Byd perde quota: pesano guerra dei prezzi e stime al ribasso
– Articolo in sintesi –

La Cina punta a immatricolare 32,3 milioni di veicoli nel 2025, un obiettivo appena al di sotto delle stime della China Association of Automobile Manufacturers (CAAM), che prevede 32,9 milioni di unità. Di questi, 15,5 milioni saranno elettrici, ibridi plug-in e a celle a combustibile, con una crescita stimata del 20%. Ma accanto ai numeri, secondo la Reuters nel piano diffuso dal Ministero dell’Industria e delle Tecnologie dell’Informazione emergono alcuni segnali che potrebbero cambiare gli equilibri del mercato locale.
Come avevamo previsto in QUESTO articolo, Pechino ha annunciato nuove regole che mirano a calmierare la guerra dei prezzi. L’obiettivo è quello di rafforzare la concorrenza leale. Il Dragone ha poi dato luce verde ai test per i veicoli a guida autonoma di Livello 3 al fine di migliorare la sicurezza stradale e i quadri assicurativi.
Una stretta netta, pensata per frenare le distorsioni di mercato prodotte da una guerra dei prezzi che, negli ultimi mesi, ha messo a dura prova la redditività dei costruttori e l’immagine stessa dell’industria cinese.

Questo nuovo quadro normativo arriva in un momento particolarmente delicato per la Byd, leader del mercato domestico dei veicoli elettrici. Negli ultimi quattro mesi, il valore delle azioni del gruppo cinese è crollato di oltre il 30% a Hong Kong. Il colosso cinese deve ripristinare la fiducia degli investitori dopo una vendita di azioni pari a 45 miliardi di dollari. Un brusco stop che ha aperto interrogativi profondi sulla strategia del colosso di Shenzhen.
Complice la sua politica di forti sconti per guadagnare quote di mercato, secondo Bloomberg, le valutazioni negative degli analisti hanno raggiunto il livello più alto dal 2022.
Kevin Net, responsabile azionario per l’Asia di Financière de l’Echiquier, riassume così il sentiment del mercato: “Gli investitori mantengono una visione positiva nel lungo periodo, ma nel breve la strategia di Byd sta penalizzando margini e ricavi, soprattutto ora che il governo sta contrastando l’involuzione competitiva del settore.”

I numeri confermano le difficoltà. Nel secondo trimestre dell’anno fiscale, l’utile netto di Byd è sceso del 30%, il primo calo da oltre tre anni. Il gruppo ha anche rivisto al ribasso il proprio obiettivo annuale di vendite, passando da 5,5 a 4,6 milioni di unità. Un traguardo che appare tutt’altro che semplice: nei soli ultimi quattro mesi del 2025, Byd dovrà consegnare 1,7 milioni di veicoli.
A rallentare le consegne è anche una gamma prodotto che inizia a mostrare i segni del tempo.
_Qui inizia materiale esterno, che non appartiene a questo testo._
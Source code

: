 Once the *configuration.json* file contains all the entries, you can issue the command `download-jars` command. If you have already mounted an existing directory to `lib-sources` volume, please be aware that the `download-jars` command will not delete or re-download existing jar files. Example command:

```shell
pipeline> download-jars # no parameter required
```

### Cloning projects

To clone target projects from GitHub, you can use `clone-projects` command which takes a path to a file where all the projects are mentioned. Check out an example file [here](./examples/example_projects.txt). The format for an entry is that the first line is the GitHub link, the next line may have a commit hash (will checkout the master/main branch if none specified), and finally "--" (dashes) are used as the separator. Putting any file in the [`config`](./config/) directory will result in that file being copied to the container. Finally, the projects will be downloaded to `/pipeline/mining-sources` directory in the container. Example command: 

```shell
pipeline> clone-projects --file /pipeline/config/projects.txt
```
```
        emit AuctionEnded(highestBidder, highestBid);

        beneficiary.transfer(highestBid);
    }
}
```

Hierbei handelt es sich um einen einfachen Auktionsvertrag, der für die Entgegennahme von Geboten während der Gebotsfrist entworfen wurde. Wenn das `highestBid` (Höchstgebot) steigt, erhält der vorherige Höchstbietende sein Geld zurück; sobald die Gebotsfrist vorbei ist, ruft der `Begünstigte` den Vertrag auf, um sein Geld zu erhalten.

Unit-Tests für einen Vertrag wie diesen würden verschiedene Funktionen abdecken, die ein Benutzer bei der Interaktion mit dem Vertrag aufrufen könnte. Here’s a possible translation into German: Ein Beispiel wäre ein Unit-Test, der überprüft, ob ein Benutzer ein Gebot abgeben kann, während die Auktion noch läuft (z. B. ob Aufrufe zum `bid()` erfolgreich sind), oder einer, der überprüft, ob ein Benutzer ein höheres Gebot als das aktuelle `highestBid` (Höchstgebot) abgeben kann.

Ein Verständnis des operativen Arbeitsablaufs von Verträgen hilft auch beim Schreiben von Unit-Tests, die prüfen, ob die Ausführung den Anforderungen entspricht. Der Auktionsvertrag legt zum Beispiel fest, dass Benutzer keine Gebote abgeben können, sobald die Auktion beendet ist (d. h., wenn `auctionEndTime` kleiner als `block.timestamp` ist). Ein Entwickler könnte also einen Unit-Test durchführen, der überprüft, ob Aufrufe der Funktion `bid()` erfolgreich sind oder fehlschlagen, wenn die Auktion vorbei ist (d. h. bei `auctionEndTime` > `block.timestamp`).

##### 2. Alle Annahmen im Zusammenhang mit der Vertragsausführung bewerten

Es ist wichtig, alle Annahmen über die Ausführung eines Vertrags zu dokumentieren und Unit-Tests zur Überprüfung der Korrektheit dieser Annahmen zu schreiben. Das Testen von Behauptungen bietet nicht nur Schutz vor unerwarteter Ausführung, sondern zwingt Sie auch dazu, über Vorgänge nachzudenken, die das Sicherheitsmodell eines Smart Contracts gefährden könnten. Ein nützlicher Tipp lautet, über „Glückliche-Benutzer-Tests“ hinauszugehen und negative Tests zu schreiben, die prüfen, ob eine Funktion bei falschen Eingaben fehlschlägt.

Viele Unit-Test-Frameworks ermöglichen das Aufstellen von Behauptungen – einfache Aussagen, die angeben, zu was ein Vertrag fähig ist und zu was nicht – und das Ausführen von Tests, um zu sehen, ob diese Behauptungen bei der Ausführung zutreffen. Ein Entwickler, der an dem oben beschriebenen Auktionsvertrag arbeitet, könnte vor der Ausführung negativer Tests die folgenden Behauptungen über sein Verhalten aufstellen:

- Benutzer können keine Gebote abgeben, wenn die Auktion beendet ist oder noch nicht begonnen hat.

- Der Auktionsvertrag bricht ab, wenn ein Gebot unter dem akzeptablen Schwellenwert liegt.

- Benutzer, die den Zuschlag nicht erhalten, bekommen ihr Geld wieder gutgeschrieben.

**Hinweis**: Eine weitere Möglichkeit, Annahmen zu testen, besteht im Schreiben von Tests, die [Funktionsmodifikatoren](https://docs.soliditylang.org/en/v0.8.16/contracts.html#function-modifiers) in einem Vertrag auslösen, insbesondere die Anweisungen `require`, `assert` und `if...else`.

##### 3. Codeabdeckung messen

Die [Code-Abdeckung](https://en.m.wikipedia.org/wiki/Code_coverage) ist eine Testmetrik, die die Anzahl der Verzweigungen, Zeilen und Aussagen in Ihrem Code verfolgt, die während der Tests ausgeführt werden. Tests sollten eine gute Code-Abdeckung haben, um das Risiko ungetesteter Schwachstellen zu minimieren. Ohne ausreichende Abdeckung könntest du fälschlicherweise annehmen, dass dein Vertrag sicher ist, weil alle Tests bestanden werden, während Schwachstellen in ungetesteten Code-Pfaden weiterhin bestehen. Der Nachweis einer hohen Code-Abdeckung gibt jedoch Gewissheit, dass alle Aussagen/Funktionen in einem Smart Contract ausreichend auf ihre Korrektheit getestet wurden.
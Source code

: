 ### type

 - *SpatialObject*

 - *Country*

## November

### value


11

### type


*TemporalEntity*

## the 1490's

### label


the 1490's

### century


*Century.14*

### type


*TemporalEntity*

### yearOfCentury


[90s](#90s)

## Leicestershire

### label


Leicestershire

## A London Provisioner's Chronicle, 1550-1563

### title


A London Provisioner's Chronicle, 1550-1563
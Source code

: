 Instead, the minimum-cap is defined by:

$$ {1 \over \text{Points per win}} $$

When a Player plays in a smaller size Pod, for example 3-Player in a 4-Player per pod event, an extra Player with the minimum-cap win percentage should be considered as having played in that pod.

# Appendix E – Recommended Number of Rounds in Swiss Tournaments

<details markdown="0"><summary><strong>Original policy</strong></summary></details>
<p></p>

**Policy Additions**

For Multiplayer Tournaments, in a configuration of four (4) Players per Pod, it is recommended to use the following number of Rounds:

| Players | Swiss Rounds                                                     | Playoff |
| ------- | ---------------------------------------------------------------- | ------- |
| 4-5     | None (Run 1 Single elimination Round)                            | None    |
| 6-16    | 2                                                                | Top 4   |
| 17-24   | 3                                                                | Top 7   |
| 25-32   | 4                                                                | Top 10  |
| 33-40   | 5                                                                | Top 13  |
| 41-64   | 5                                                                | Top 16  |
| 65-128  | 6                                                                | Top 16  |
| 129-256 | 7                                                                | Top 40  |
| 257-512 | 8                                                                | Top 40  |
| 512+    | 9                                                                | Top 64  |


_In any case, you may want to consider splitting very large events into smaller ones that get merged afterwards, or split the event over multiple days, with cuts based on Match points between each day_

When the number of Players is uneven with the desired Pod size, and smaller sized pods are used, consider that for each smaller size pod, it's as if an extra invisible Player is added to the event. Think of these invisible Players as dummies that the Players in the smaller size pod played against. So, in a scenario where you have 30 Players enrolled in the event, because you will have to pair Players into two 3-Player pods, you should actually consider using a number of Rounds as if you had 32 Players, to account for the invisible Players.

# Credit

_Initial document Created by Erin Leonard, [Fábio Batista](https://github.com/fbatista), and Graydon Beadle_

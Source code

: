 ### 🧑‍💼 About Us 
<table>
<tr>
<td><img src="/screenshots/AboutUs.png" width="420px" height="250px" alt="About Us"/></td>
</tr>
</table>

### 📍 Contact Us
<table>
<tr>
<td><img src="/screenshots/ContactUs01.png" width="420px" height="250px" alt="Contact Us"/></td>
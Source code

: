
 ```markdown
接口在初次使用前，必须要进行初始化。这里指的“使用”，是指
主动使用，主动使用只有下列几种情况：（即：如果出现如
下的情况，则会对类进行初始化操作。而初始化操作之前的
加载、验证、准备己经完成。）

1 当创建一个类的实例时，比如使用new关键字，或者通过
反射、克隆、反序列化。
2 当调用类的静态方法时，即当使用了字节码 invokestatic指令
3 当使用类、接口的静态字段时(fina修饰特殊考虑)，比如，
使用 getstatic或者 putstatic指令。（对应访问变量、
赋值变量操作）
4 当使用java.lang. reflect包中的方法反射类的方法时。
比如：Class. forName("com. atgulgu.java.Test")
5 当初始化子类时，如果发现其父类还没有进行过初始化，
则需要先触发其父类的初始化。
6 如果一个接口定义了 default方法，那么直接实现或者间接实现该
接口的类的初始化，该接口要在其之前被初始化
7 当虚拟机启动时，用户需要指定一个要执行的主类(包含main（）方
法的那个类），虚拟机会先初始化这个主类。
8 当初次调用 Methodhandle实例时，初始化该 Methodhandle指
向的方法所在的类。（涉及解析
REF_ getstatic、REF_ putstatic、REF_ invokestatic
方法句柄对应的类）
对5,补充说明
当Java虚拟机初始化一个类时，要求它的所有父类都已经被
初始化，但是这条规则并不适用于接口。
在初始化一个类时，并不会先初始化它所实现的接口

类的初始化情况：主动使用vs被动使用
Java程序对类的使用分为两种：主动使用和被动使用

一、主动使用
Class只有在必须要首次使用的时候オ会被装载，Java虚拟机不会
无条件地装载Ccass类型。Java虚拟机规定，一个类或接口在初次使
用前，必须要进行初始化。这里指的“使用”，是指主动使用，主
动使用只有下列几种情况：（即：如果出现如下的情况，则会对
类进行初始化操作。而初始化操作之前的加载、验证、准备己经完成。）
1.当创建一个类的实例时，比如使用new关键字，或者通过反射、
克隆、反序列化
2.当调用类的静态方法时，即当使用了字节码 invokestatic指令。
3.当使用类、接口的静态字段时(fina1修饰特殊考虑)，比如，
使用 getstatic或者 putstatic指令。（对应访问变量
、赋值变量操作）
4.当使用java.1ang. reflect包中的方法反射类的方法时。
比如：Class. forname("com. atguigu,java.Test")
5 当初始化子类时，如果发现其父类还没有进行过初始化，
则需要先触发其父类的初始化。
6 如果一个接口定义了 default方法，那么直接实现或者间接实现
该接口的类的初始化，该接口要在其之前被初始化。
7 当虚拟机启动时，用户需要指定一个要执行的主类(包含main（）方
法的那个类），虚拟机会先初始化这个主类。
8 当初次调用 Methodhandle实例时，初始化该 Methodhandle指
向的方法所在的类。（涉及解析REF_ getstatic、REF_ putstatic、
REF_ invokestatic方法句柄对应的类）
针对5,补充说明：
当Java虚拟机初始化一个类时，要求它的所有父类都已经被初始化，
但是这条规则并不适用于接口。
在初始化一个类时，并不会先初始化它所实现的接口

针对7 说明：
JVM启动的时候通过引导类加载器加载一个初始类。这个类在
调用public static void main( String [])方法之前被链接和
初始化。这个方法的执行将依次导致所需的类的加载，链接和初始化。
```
Il lancio di nuove piattaforme è stato rinviato al primo trimestre del 2026 per migliorare la competitività, mentre rivali come Geely e Leapmotor guadagnano terreno con modelli più freschi e tecnologie più attrattive per il pubblico giovane.

Xiao Feng, co-responsabile della ricerca industriale in Cina presso CLSA, commenta: “Nessun costruttore può avere una gamma sempre attuale. Ma dal 2018 al 2024 Byd ha dominato. Ora servono nuovi volti.”
Al netto delle difficoltà in patria, Byd continua a espandersi all’estero. Secondo Goldman Sachs, nel 2025 potrebbe superare il milione di unità esportate, ben oltre il target iniziale di 800.000. Merito di una strategia di produzione locale e nuovi modelli pensati per i mercati globali.
Ma questo non basta a placare gli analisti. A oggi, il titolo Byd è valutato 17 volte gli utili attesi, sotto la media triennale di 20. Tuttavia, l’interesse degli investitori resta alto: il volume di opzioni aperte ha raggiunto livelli record, con quasi 600.000 contratti in circolazione (triplicati rispetto a giugno).
Tutti gli occhi ora sono puntati sui lanci di nuovi modelli attesi nei prossimi mesi. Secondo indiscrezioni, arriveranno sistemi di guida autonoma God’s Eye anche sui modelli più accessibili, batterie aggiornate e autonomia maggiorata per le ibride plug-in.
La stessa Europa, come abbiamo detto in QUESTO articolo, si trova in una situazione molto complesso da gestire. Da una parte deve fronteggiare la concorrenza cinese, con le Case del Dragone che stanno conquistando sempre più terreno, dall’altra deve ritrovare l’estro perduto, mascherando così il gap tecnologico che la separa da Pechino. Il pericolo è concreto: perdita di identità industriale e dipendenza strategica.